Cada día pensamos en cómo les va a ir a nuestros hijos cuando salen de su casa, ya a estudiar, ya a trabajar. Resulta muy novedoso, y con frecuencia riesgoso para nuestros adentros, cuando ya los vemos salir solos, después de tantos años de haber estado saliendo acompañados o de las manos nuestras, donde quiera que fueran.
Es una angustia sofocante la que se apodera de nosotros hasta el momento en que los vemos retornar. Y sobretodo cuando de salir de noche se trata, a discotecas y centros de diversión. Es cuando entonces comprendemos a quienes fueron nuestros padres. La delincuencia que nos arropa galopantemente desde principios del actual siglo, nos provoca gran preocupación, sobretodo porque, si bien en nuestros tiempos juveniles había peligros, estos no tenían la misma proporción que los que tenemos ahora.
Supongo que nuestros hijos también se sienten muy contentos de estar disfrutando ya de cierta libertad para sus salidas, no porque realmente nosotros los padres deseamos “flojarlos”, sino porque las circunstancias nos obligan a ello. Si por afectos es, quisiéramos estarlos guiando todo el tiempo.
Pero no podemos, ni tampoco es conveniente para nuestros hijos, que, de no ser así, resultarían unos simples “mamitas”, sin decisiones propias ni desarrollo personal.

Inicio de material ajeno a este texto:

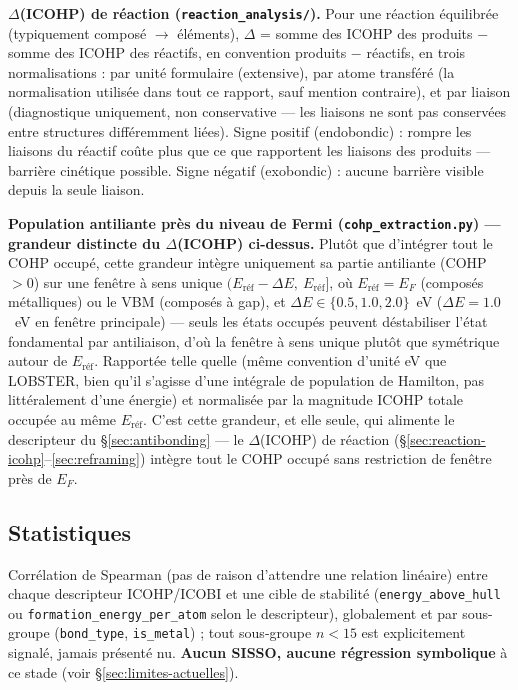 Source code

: \documentclass[11pt,a4paper]{article}
\begin{document}
\textbf{$\Delta$(ICOHP) de réaction (\texttt{reaction\_analysis/}).} Pour
une réaction équilibrée (typiquement composé $\to$ éléments), $\Delta$ =
somme des ICOHP des produits $-$ somme des ICOHP des réactifs, en
convention \og{}produits $-$ réactifs\fg{}, en trois normalisations : par
unité formulaire (extensive), par atome transféré (la normalisation
utilisée dans tout ce rapport, sauf mention contraire), et par liaison
(diagnostique uniquement, non conservative --- les liaisons ne sont pas
conservées entre structures différemment liées). Signe positif
(\og{}endobondic\fg{}) : rompre les liaisons du réactif coûte plus que ce
que rapportent les liaisons des produits --- barrière cinétique
possible. Signe négatif (\og{}exobondic\fg{}) : aucune barrière visible
depuis la seule liaison.

\textbf{Population antiliante près du niveau de Fermi
(\texttt{cohp\_extraction.py}) --- grandeur distincte du $\Delta$(ICOHP)
ci-dessus.} Plutôt que d'intégrer tout le COHP occupé, cette grandeur
intègre uniquement sa partie antiliante (COHP$>0$) sur une fenêtre à
sens unique $(E_\text{réf}-\Delta E,\ E_\text{réf}]$, où
$E_\text{réf}=E_F$ (composés métalliques) ou le VBM (composés à gap), et
$\Delta E \in \{0.5, 1.0, 2.0\}$~eV ($\Delta E=1.0$~eV en fenêtre
principale) --- seuls les états occupés peuvent déstabiliser l'état
fondamental par antiliaison, d'où la fenêtre à sens unique plutôt que
symétrique autour de $E_\text{réf}$. Rapportée telle quelle (même
convention d'unité \og{}eV\fg{} que LOBSTER, bien qu'il s'agisse d'une
intégrale de population de Hamilton, pas littéralement d'une énergie) et
normalisée par la magnitude ICOHP totale occupée au même $E_\text{réf}$.
C'est cette grandeur, et elle seule, qui alimente le descripteur du
\S\ref{sec:antibonding} --- le $\Delta$(ICOHP) de réaction
(\S\ref{sec:reaction-icohp}--\ref{sec:reframing}) intègre tout le COHP
occupé sans restriction de fenêtre près de $E_F$.

\subsection{Statistiques}

Corrélation de Spearman (pas de raison d'attendre une relation linéaire)
entre chaque descripteur ICOHP/ICOBI et une cible de stabilité
(\texttt{energy\_above\_hull} ou \texttt{formation\_energy\_per\_atom}
selon le descripteur), globalement et par sous-groupe (\texttt{bond\_type},
\texttt{is\_metal}) ; tout sous-groupe $n<15$ est explicitement signalé,
jamais présenté nu. \textbf{Aucun SISSO, aucune régression symbolique} à
ce stade (voir \S\ref{sec:limites-actuelles}).
\end{document}
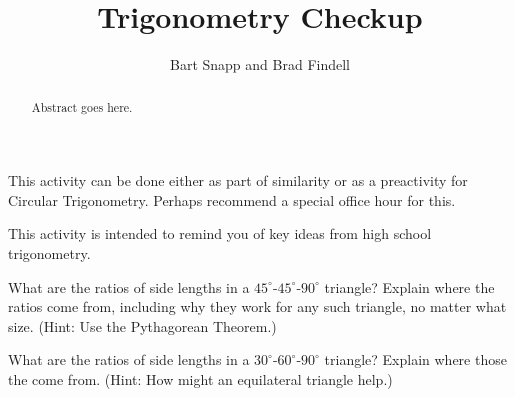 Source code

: \documentclass{ximera}
\title{Trigonometry Checkup}
\author{Bart Snapp and Brad Findell}
\begin{document}
\begin{abstract}
Abstract goes here.  
\end{abstract}
\maketitle

\begin{teachingnote}
This activity can be done either as part of similarity or as a preactivity for Circular Trigonometry.  Perhaps recommend a special office hour for this.  
\end{teachingnote}
This activity is intended to remind you of key ideas from high school trigonometry. 

\begin{problem}
What are the ratios of side lengths in a $45^\circ$-$45^\circ$-$90^\circ$ triangle?  Explain where the ratios come from, including why they work for any such triangle, no matter what size.  (Hint: Use the Pythagorean Theorem.)
\end{problem}

\vspace{0.1in}

\begin{problem}
What are the ratios of side lengths in a $30^\circ$-$60^\circ$-$90^\circ$ triangle?  Explain where those the come from.  (Hint: How might an equilateral triangle help.)
\end{problem}

\vspace{0.1in}
\end{document}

Independientemente de todo el apoyo que estemos dando, o estemos dispuestos a dar a nuestros hijos por siempre, uno mismo se pregunta, en ciertas y determinadas condiciones y circunstancias: ¿Tú crees que yo hubiese llegado a ser Profesor de la Universidad si un día no tomo la decisión de partir de mi casa, con la aparente oposición de mi madre, y coger la carretera de El Caimito hasta llegar al infierno capitalino?
Por supuesto que nuestras condiciones y circunstancias de ayer no son las mismas que las de nuestros hijos de hoy. Por eso, en mi caso particular, me resultó en cierto modo chocante cuando mi primera hija empezó a ser alumna de la UASD y comenzó a salir sola de la casa. Y, para colmo, en carro o guagua pública, asunto nunca antes experimentado por ella, y a lo que se vio obligada a acudir ante mi realidad de no tener siempre tiempo para llevarla y buscarla. Jamás olvidaré cuando me dijo: “¿Y yo voy a “tirarme” a pie desde la Independencia hasta el Colegio Universitario?” (Si acaso menos de un 1 Km. de distancia).
Mi decisión al respecto fue tajante, pues poner siempre el brindis en la bandeja no es la mejor opción para lograr de los hijos bellas esculturas, sacadas de piedras grotescas y de difícil dominación. Cinco años hace ya. Obtuvo su título; está trabajando, y con su mejor esfuerzo y dedicación dejó de ser por el momento un peatón.
Las circunstancias se nos imponen, y como dijo el filósofo español Ortega y Gasset: “Yo soy yo y mis circunstancias, y si no las salvo a ellas, no me salvo yo”. Y no hay mayor razón que esa para adaptarnos, bien o mal, a nuestros tiempos, sin dejar de ser nosotros, sin dejarnos influenciar malamente, o desterrando esas malas influencias, para poder salir airosos en el desarrollo de nuestras particulares vidas y las de nuestros hijos. Sin embargo, ellos también tienen que lograr cierta adaptación y comprender que sus “viejitos”, que tanto han luchado por ellos, siempre están ansiosos y nerviosos esperando escuchar su voz cuando dicen: “¡Ya llegamos!”.